Но сна не было. Он лежал весь во власти своих ощущений, а это были чувства сплошь гнусные, болезненные и унизительные: ненависть к жене, жалость к себе, растерянность, потребность в объяснениях, оправданиях, утешительных доводах. И поскольку сейчас никаких других утешительных доводов у него не возникало, а путь к пониманию случившегося так далеко и так беспощадно уводил в самые тайные и самые опасные закоулки воспоминаний, а сон не возвращался, он пролежал остаток ночи в состоянии, какого в столь гнусной степени еще не испытывал. Все гадкие чувства, в нем спорившие, соединились в ужасном, удушающем, смертельном страхе, в дьявольской тяжести на сердце и на легких, которая, вырастая, достигала все новых и новых пределов. Что такое страх, это он давно знал, уже много лет, а в последние недели и дни узнал и подавно! Но так, горлом, он его еще никогда не чувствовал! Помимо воли он думал о пустяках, о забытом ключе, о гостиничном счете, создавая из этого горы забот и мучительных ожиданий. Вопрос, обойдется ли эта замызганная комнатушка больше чем в три с половиной франка за ночь и следует ли ему в таком случае здесь задерживаться, мучил его добрый час, вгонял в пот, вызывал сердцебиенье. При этом он прекрасно знал, сколь глупы подобные мысли, и то и дело урезонивал себя, как упрямого ребенка, перечисляя себе все доказательства полной неосновательности своих забот, — безуспешно, совершенно безуспешно! Больше того, за этими утешениями и уговорами мерещилось что-то вроде жестокой издевки, словно и это лишь позерство и притворство, такое же в точности, как его позерство по поводу убийцы В. Что этот смертельный страх, что это ужасное чувство удушья, обреченности мучительно задохнуться вызваны не заботой о нескольких франках и не подобного рода причинами, было ему ясно.
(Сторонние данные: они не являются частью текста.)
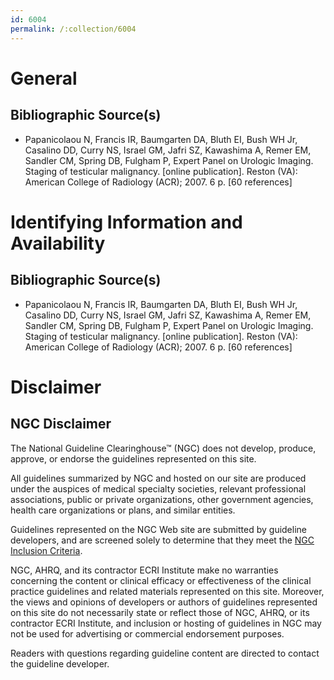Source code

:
```yaml
---
id: 6004
permalink: /:collection/6004
---
```


# General

## Bibliographic Source(s)

- Papanicolaou N, Francis IR, Baumgarten DA, Bluth EI, Bush WH Jr, Casalino DD, Curry NS, Israel GM, Jafri SZ, Kawashima A, Remer EM, Sandler CM, Spring DB, Fulgham P, Expert Panel on Urologic Imaging. Staging of testicular malignancy. [online publication]. Reston (VA): American College of Radiology (ACR); 2007. 6 p. [60 references]

# Identifying Information and Availability

## Bibliographic Source(s)

- Papanicolaou N, Francis IR, Baumgarten DA, Bluth EI, Bush WH Jr, Casalino DD, Curry NS, Israel GM, Jafri SZ, Kawashima A, Remer EM, Sandler CM, Spring DB, Fulgham P, Expert Panel on Urologic Imaging. Staging of testicular malignancy. [online publication]. Reston (VA): American College of Radiology (ACR); 2007. 6 p. [60 references]

# Disclaimer

## NGC Disclaimer

The National Guideline Clearinghouse™ (NGC) does not develop, produce, approve, or endorse the guidelines represented on this site.

All guidelines summarized by NGC and hosted on our site are produced under the auspices of medical specialty societies, relevant professional associations, public or private organizations, other government agencies, health care organizations or plans, and similar entities.

Guidelines represented on the NGC Web site are submitted by guideline developers, and are screened solely to determine that they meet the [NGC Inclusion Criteria](/help-and-about/summaries/inclusion-criteria).

NGC, AHRQ, and its contractor ECRI Institute make no warranties concerning the content or clinical efficacy or effectiveness of the clinical practice guidelines and related materials represented on this site. Moreover, the views and opinions of developers or authors of guidelines represented on this site do not necessarily state or reflect those of NGC, AHRQ, or its contractor ECRI Institute, and inclusion or hosting of guidelines in NGC may not be used for advertising or commercial endorsement purposes.

Readers with questions regarding guideline content are directed to contact the guideline developer.

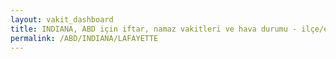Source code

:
 ```yaml
---
layout: vakit_dashboard
title: INDIANA, ABD için iftar, namaz vakitleri ve hava durumu - ilçe/eyalet seç
permalink: /ABD/INDIANA/LAFAYETTE
---
```


<script type="text/javascript">
  var GLOBAL_COUNTRY = 'ABD';
  var GLOBAL_CITY = 'INDIANA';
  var GLOBAL_STATE = 'LAFAYETTE';
  var lat = 72;
  var lon = 21;
</script>
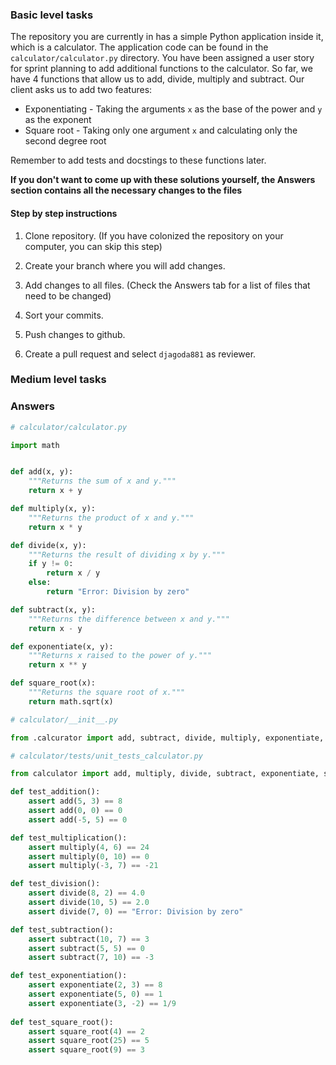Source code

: ### Basic level tasks

The repository you are currently in has a simple Python application inside it, which is a calculator. The application code can be found in the `calculator/calculator.py` directory. You have been assigned a user story for sprint planning to add additional functions to the calculator. So far, we have 4 functions that allow us to add, divide, multiply and subtract. Our client asks us to add two features:
- Exponentiating - Taking the arguments `x` as the base of the power and `y` as the exponent
- Square root - Taking only one argument `x` and calculating only the second degree root

Remember to add tests and docstings to these functions later.

**If you don't want to come up with these solutions yourself, the Answers section contains all the necessary changes to the files**

#### Step by step instructions

1. Clone repository. (If you have colonized the repository on your computer, you can skip this step)

2. Create your branch where you will add changes.

3. Add changes to all files. (Check the Answers tab for a list of files that need to be changed)

4. Sort your commits.

5. Push changes to github.

6. Create a pull request and select `djagoda881` as reviewer.


### Medium level tasks




### Answers

```python
# calculator/calculator.py

import math


def add(x, y):
    """Returns the sum of x and y."""
    return x + y

def multiply(x, y):
    """Returns the product of x and y."""
    return x * y

def divide(x, y):
    """Returns the result of dividing x by y."""
    if y != 0:
        return x / y
    else:
        return "Error: Division by zero"

def subtract(x, y):
    """Returns the difference between x and y."""
    return x - y

def exponentiate(x, y):
    """Returns x raised to the power of y."""
    return x ** y

def square_root(x):
    """Returns the square root of x."""
    return math.sqrt(x)

```

```python
# calculator/__init__.py

from .calcurator import add, subtract, divide, multiply, exponentiate, square_root

```

```python
# calculator/tests/unit_tests_calculator.py

from calculator import add, multiply, divide, subtract, exponentiate, square_root

def test_addition():
    assert add(5, 3) == 8
    assert add(0, 0) == 0
    assert add(-5, 5) == 0

def test_multiplication():
    assert multiply(4, 6) == 24
    assert multiply(0, 10) == 0
    assert multiply(-3, 7) == -21

def test_division():
    assert divide(8, 2) == 4.0
    assert divide(10, 5) == 2.0
    assert divide(7, 0) == "Error: Division by zero"

def test_subtraction():
    assert subtract(10, 7) == 3
    assert subtract(5, 5) == 0
    assert subtract(7, 10) == -3

def test_exponentiation():
    assert exponentiate(2, 3) == 8
    assert exponentiate(5, 0) == 1
    assert exponentiate(3, -2) == 1/9
    
def test_square_root():
    assert square_root(4) == 2
    assert square_root(25) == 5
    assert square_root(9) == 3
```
За этим таилось нечто худшее, нечто более серьезное — но что? Какие-то вещи, наверно, связанные с тем кровожадным учителем, с его, Клейна, собственными кровавыми желаниями, со всем больным и беспорядочным в нем самом. Но как к этому подступиться? Как найти причину? Внутри у него не было места, которое не кровоточило, не болело, не ныло бы, не было бы безумно чувствительно к боли. Он понимал: долго этого не выдержать. Если так пойдет дальше, особенно если повторятся такие ночи, он сойдет с ума или покончит с собой.
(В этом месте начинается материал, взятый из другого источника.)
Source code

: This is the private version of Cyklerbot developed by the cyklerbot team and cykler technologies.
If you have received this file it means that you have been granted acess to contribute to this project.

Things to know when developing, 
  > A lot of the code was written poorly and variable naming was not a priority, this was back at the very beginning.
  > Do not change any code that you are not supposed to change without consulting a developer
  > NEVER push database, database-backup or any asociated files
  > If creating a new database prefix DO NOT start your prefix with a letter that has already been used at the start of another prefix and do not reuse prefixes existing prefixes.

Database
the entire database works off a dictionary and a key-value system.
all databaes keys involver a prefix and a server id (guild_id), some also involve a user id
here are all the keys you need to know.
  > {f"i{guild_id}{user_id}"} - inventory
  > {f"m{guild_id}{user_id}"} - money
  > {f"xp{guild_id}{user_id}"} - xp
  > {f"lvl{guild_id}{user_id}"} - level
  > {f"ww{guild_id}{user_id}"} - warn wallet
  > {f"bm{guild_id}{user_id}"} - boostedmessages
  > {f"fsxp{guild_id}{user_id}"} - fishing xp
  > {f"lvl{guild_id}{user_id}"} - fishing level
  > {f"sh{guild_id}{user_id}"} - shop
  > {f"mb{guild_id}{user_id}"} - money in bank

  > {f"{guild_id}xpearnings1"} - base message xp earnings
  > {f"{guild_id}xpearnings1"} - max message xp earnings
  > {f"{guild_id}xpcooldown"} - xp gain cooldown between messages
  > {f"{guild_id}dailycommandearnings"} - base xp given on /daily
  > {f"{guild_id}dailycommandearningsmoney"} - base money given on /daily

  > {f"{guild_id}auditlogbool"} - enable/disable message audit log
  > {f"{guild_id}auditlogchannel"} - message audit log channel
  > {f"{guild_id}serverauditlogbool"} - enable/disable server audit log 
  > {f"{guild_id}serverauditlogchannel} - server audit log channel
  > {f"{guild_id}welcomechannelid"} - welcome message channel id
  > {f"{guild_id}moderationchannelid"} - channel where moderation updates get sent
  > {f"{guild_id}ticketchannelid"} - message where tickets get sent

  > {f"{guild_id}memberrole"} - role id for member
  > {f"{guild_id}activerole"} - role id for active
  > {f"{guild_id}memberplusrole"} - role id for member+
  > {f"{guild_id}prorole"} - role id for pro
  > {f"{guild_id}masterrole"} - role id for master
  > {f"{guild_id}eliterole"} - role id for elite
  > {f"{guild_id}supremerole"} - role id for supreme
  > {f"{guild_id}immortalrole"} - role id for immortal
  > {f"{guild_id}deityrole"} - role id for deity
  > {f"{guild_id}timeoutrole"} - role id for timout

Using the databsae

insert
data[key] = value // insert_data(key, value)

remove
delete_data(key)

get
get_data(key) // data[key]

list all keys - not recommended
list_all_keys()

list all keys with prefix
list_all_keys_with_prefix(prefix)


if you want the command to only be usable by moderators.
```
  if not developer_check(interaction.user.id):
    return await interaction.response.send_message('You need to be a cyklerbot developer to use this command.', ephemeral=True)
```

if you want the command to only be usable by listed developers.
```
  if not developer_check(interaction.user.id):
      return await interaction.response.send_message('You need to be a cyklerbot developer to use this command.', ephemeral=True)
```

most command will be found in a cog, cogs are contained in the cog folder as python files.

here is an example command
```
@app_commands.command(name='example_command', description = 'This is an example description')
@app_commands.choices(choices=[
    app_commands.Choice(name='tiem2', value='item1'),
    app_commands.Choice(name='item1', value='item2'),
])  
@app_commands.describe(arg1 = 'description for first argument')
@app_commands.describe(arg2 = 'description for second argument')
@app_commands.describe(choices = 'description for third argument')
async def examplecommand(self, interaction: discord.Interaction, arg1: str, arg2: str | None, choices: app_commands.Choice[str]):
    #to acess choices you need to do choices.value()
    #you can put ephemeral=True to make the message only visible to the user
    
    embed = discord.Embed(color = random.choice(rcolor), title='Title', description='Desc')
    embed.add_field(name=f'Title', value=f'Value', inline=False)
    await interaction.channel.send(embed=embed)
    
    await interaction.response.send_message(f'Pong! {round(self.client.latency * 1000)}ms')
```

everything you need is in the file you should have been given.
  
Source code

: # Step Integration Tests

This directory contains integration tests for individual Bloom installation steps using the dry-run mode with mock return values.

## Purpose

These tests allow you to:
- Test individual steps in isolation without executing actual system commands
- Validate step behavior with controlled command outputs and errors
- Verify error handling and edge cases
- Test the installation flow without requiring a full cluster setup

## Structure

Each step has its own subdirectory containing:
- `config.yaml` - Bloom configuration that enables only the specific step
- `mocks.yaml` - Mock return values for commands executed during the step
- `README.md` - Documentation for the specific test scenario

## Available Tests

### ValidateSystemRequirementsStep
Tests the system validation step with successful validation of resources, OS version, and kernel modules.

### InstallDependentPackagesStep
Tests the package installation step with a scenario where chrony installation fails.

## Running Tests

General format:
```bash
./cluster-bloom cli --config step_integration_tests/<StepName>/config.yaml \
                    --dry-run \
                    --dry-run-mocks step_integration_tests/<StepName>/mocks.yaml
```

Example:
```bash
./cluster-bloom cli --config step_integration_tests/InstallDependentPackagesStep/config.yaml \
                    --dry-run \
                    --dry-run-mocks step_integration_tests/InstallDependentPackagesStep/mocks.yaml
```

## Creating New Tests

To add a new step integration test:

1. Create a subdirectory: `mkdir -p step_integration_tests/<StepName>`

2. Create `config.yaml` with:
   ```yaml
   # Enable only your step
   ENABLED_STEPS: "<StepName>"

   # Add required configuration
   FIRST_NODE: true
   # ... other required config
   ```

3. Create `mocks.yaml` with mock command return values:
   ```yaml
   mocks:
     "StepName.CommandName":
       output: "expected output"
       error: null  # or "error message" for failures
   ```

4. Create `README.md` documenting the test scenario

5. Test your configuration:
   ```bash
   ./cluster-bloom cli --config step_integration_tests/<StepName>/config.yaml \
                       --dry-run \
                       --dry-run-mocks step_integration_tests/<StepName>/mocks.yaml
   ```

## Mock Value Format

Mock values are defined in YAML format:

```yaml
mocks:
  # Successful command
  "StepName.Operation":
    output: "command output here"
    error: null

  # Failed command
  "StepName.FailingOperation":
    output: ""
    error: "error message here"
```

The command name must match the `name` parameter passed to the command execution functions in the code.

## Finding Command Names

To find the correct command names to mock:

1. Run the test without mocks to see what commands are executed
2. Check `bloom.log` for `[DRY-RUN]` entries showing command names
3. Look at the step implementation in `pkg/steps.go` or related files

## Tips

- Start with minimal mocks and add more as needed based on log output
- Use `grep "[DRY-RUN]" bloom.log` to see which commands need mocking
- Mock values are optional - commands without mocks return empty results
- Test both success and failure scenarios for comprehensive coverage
Напряженно приподнявшись в постели, он пытался разобраться в своем положении, чтобы справиться с ним. Но получалось все то же: одиноко и беспомощно, с пылающей головой и мучительной тяжестью на сердце, в смертельном страхе сидел он перед судьбой, как птица перед змеей, оцепенев и обессилев от ужаса. Судьба, он теперь это знал, не приходила откуда-то, она росла в нем самом. Если он не найдет средства против нее, она сожрет его; тогда страх будет преследовать его шаг за шагом, постепенно отнимая у него разум, шаг за шагом, пока не оттеснит к самому краю, который, чувствовал Клейн, уже недалек.